What the exercise asks:
Give back only one number: how many lines in the data below contain the word "控件名称".

Material for the task:
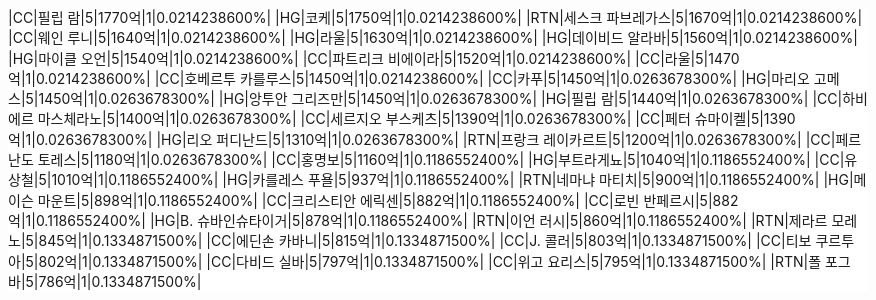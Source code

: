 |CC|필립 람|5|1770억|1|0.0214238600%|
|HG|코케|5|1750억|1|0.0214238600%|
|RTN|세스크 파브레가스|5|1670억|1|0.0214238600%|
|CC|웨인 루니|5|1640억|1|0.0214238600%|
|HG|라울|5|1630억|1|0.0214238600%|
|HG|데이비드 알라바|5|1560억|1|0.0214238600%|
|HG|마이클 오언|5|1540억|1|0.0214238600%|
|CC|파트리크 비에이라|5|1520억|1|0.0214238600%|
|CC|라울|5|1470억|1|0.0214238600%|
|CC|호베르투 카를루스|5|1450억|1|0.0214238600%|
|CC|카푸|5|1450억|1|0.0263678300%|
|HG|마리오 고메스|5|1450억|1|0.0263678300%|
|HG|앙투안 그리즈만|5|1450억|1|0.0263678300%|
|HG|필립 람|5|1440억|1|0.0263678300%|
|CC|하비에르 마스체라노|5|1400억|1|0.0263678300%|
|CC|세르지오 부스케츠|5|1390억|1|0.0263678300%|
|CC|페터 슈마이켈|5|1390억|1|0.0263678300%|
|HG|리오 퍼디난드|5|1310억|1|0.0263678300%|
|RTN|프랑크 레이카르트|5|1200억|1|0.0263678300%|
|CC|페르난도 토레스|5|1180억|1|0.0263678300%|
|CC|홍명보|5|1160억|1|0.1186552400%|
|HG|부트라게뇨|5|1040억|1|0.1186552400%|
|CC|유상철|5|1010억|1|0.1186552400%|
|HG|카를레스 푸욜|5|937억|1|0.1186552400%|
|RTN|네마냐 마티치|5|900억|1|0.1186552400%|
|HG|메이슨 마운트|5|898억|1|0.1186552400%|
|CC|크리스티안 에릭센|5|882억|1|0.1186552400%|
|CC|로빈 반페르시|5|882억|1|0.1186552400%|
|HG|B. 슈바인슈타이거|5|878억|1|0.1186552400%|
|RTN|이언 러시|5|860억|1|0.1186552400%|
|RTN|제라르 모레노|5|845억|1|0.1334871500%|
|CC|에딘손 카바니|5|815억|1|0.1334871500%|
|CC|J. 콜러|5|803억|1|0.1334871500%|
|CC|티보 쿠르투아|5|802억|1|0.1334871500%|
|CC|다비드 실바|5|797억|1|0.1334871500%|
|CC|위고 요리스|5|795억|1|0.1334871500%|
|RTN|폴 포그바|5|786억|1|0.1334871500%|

* * *

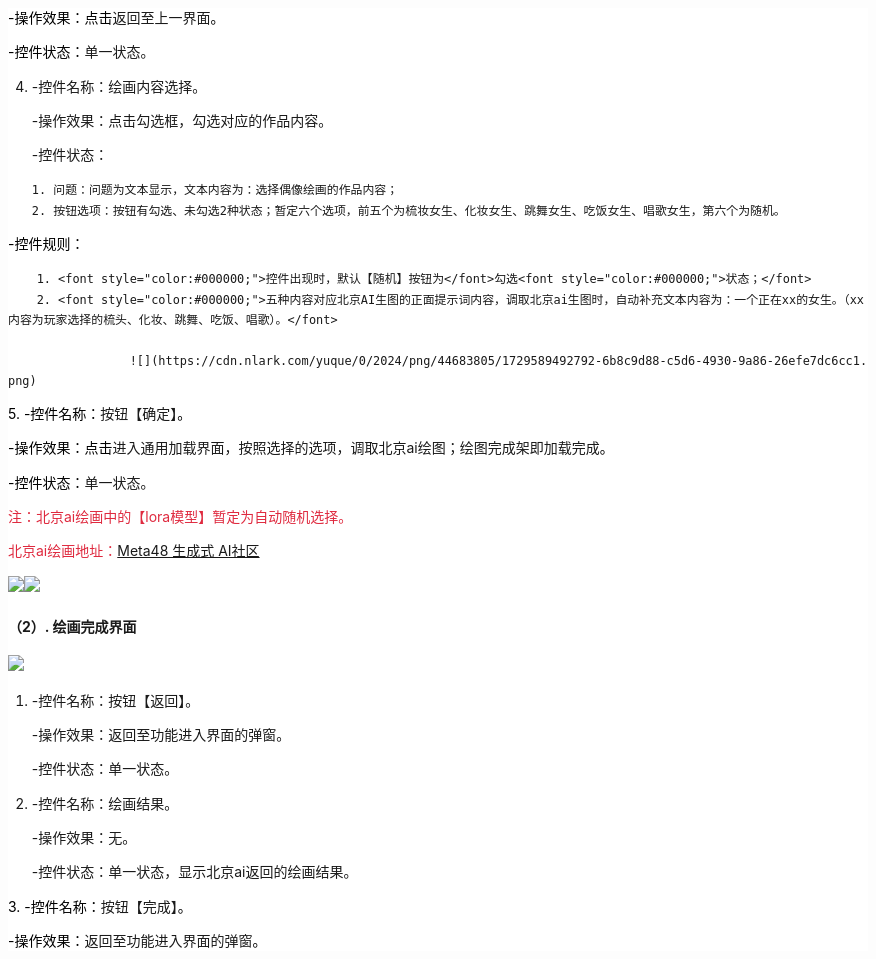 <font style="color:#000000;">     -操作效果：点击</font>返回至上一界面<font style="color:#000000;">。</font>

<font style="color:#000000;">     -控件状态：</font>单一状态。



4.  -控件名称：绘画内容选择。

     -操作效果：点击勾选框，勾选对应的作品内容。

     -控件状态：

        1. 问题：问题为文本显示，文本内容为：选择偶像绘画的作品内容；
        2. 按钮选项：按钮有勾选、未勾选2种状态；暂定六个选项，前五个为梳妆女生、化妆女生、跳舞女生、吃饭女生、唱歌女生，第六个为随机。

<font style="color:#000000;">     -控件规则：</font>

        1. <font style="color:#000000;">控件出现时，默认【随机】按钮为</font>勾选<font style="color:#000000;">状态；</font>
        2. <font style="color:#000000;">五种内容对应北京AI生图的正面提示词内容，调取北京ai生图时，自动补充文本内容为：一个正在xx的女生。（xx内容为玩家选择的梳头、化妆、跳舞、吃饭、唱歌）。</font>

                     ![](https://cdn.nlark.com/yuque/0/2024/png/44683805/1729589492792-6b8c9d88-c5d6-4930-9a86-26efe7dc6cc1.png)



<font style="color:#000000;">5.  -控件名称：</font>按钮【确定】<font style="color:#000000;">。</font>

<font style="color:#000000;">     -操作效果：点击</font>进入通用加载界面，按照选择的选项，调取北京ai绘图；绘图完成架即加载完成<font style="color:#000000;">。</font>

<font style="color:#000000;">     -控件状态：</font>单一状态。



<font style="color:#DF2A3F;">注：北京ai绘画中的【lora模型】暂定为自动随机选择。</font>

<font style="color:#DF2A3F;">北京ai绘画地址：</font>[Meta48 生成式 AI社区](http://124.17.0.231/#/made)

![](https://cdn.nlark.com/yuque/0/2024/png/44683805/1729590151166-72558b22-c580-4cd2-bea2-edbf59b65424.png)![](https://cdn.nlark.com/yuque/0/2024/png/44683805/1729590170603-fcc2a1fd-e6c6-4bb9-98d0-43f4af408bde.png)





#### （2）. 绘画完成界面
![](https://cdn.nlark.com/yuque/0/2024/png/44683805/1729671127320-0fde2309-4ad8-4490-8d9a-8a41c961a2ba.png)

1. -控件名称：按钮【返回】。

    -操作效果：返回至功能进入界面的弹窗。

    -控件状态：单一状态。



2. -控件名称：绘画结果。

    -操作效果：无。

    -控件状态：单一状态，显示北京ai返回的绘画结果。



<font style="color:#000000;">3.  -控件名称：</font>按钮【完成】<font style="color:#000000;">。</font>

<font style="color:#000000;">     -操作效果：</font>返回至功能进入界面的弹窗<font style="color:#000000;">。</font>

Answer area:
5